# Get difference of two regular literature texts (not source code), with markup on changes

How to get difference text of two ebooks converted to plain text? They are both the same book but different editions, so much of text is exactly the same to within hyphenation and punctuation changes.

I have read previous edition so I would like now only skim over changes of new edition, and not reread the whole new edition. And this could be helpful not only for one book but for many!

Things I found, but they do not solve the task:

• 'diff' utility and diff-type GUI utilities are supposed for use with software source codes, since their unit of comparison is a single line of text, which is not the case for text in natural language, which flows naturally not limited by lines,
• 'wdiff' and 'dwdiff' utilities are supposed for use with ordinary text, not source codes, since they perform comparison by 'words' considered as a result of text splitting by some specific delimiters. But in practice due to some unknown reason they both fail to find any similarities in identical parts of books, like same sentences, even entire same chapters
• anti-plagiarism software simply doesn't allow such functionality, they are big complex specialized software, working interactive, without ability to batch produce the "diff of natural text" output

Any local operating system or remote online service will do.
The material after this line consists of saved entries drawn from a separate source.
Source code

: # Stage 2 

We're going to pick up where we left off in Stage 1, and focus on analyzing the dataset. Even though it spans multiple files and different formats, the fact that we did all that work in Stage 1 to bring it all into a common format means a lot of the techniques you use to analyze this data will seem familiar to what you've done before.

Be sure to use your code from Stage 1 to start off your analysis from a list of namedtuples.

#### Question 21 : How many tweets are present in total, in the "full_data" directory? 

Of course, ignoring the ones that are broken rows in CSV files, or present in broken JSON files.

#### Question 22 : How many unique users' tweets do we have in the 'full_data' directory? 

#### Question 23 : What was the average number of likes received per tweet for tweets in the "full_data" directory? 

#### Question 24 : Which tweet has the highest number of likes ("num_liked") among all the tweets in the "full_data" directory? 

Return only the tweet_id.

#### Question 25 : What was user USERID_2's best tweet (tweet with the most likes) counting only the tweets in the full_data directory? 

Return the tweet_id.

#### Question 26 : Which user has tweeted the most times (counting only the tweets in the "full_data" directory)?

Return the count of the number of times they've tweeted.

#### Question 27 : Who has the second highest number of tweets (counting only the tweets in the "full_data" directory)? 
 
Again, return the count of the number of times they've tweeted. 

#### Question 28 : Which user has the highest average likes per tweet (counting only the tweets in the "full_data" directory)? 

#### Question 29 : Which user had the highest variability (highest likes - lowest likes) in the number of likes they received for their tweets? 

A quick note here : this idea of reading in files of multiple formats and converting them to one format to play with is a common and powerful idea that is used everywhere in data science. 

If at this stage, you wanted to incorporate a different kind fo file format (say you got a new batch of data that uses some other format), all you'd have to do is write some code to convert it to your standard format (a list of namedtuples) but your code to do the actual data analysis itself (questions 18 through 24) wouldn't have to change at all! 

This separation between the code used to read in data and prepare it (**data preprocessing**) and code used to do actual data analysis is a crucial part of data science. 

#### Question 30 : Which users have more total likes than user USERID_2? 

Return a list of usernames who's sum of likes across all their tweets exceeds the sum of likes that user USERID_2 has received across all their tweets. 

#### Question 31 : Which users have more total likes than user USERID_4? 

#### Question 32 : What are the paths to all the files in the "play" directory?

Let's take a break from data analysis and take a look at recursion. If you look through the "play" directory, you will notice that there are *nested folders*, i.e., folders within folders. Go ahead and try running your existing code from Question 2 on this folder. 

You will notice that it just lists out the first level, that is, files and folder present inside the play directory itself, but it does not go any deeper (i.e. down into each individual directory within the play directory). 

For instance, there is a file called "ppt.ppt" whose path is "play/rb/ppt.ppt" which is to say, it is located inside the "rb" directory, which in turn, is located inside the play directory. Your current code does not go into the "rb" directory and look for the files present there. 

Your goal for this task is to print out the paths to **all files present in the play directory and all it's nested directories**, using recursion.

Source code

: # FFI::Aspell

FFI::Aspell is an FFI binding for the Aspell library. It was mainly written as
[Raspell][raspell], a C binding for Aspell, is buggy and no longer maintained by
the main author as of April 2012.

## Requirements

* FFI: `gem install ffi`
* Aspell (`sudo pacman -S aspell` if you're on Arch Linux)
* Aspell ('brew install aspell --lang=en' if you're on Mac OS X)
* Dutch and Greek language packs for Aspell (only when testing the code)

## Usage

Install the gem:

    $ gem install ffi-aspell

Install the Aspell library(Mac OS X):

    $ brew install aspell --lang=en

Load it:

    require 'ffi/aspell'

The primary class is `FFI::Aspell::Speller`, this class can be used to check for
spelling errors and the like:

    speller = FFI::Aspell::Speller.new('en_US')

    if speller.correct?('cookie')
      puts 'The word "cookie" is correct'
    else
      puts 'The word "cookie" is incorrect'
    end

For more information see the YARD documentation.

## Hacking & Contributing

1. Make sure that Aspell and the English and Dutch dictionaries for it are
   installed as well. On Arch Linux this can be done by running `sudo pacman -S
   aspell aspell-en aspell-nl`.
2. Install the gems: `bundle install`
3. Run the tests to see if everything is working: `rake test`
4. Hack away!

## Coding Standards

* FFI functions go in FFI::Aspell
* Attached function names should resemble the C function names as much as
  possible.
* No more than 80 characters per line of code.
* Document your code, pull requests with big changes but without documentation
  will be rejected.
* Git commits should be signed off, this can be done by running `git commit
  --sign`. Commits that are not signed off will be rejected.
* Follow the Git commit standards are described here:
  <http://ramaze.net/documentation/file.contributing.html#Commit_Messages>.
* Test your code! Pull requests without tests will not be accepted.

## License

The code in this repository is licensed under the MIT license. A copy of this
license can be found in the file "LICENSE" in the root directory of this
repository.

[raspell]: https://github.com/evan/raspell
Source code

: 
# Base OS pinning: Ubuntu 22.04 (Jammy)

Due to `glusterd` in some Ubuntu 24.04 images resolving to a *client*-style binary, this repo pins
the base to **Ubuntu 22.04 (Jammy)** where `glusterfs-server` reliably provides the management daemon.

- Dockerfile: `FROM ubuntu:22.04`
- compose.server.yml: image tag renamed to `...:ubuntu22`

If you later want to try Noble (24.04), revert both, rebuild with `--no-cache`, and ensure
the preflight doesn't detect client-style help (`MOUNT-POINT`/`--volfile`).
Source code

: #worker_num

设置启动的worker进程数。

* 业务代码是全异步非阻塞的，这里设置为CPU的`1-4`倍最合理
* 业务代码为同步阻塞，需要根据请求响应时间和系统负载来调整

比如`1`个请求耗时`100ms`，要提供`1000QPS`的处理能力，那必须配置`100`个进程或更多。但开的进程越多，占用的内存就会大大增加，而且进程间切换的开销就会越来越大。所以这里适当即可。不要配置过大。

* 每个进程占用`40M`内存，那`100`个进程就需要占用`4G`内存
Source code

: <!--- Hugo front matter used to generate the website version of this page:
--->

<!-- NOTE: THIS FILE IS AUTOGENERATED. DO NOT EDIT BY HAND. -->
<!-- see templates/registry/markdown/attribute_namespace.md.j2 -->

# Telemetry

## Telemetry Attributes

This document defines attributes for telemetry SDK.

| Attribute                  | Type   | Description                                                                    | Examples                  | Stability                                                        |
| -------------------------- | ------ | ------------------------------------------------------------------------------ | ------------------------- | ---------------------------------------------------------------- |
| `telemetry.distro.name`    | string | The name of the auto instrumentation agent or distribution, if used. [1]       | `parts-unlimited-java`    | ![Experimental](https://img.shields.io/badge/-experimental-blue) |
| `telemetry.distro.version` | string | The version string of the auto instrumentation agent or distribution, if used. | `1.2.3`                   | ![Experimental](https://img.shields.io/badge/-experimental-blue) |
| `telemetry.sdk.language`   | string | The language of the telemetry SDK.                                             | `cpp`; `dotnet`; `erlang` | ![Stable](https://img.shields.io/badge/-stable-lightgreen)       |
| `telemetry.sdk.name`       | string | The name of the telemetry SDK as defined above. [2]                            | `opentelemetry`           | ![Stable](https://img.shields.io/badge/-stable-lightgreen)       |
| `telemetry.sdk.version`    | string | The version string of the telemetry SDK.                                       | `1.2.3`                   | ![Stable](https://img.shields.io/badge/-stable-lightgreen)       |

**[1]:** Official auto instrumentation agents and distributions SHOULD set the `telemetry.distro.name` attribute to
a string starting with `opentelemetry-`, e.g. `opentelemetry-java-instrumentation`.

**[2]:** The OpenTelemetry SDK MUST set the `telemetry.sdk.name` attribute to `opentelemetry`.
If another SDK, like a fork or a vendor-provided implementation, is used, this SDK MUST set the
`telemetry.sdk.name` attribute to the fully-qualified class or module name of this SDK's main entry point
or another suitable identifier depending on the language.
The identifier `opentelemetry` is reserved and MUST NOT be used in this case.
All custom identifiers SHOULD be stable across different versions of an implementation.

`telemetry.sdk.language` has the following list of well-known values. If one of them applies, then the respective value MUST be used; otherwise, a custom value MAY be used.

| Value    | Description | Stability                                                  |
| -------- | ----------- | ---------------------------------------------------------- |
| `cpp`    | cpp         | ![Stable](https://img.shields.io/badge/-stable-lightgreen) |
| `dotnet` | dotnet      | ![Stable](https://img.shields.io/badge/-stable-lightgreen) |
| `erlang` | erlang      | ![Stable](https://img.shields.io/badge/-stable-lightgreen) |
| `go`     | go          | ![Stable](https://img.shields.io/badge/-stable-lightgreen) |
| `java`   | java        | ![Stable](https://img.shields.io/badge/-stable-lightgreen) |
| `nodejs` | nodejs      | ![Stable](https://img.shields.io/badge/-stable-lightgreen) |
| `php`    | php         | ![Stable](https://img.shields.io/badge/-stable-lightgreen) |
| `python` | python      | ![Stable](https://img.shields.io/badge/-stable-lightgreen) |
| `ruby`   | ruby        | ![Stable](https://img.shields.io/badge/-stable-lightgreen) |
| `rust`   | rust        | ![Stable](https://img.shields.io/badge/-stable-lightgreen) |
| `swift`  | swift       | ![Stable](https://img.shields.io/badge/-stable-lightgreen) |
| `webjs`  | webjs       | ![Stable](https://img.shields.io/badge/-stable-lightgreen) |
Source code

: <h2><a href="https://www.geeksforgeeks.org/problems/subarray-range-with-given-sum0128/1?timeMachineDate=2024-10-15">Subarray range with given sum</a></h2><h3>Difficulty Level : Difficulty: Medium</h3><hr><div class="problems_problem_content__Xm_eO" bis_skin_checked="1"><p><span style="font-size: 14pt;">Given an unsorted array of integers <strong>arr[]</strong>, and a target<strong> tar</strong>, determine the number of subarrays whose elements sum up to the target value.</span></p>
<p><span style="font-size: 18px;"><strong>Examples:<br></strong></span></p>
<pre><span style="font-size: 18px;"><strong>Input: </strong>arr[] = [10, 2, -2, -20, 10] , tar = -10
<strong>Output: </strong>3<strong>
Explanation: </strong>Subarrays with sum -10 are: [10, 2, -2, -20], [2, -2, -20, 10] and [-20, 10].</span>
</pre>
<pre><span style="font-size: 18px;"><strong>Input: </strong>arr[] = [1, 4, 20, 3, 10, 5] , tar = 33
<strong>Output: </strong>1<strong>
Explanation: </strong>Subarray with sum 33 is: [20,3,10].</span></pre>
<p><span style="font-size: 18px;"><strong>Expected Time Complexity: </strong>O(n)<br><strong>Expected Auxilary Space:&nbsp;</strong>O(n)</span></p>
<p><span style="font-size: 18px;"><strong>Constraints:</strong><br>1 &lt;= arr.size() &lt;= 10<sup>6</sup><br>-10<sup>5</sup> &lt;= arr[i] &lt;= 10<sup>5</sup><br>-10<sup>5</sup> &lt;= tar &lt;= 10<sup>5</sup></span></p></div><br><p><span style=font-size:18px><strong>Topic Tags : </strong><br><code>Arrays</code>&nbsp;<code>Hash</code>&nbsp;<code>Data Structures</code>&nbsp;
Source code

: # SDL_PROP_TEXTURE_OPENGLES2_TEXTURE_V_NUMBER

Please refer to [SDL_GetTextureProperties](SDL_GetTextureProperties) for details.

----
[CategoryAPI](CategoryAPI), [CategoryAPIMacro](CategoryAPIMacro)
• For which operating system? – unor Mar 25 '18 at 13:50
• No limits on that, any local operating system or remote online service will do – Mna Mar 25 '18 at 14:15
• Did you try WinMerge? If you want the matches not the similarities it does the job. – onurcano Mar 25 '18 at 20:03
• Yes, WinMerge JP and all in the list of diff alternatives are for line-oriented source code-type file comparison – Mna Mar 26 '18 at 1:55

Assuming you can use a console program for this, I'd suggestvimdiff. it's a tool packaged with the Vim editor that takes two files as input, and presents them side-by-side with synchronized scrolling and special highlighting to mark which lines are different and what has actually changed on a line. It's smart enough to handle blocks of text moving (but not necessarily complex reorderings of text), and will also automatically fold (hide) sections of the two files that are identical.
Also, slight side note, but diff is not 'only for software source code'. It simply has difficulties handling naturally flowed text (like you will find in most ebooks, even if converted to plain text) because it's line oriented, not word oriented.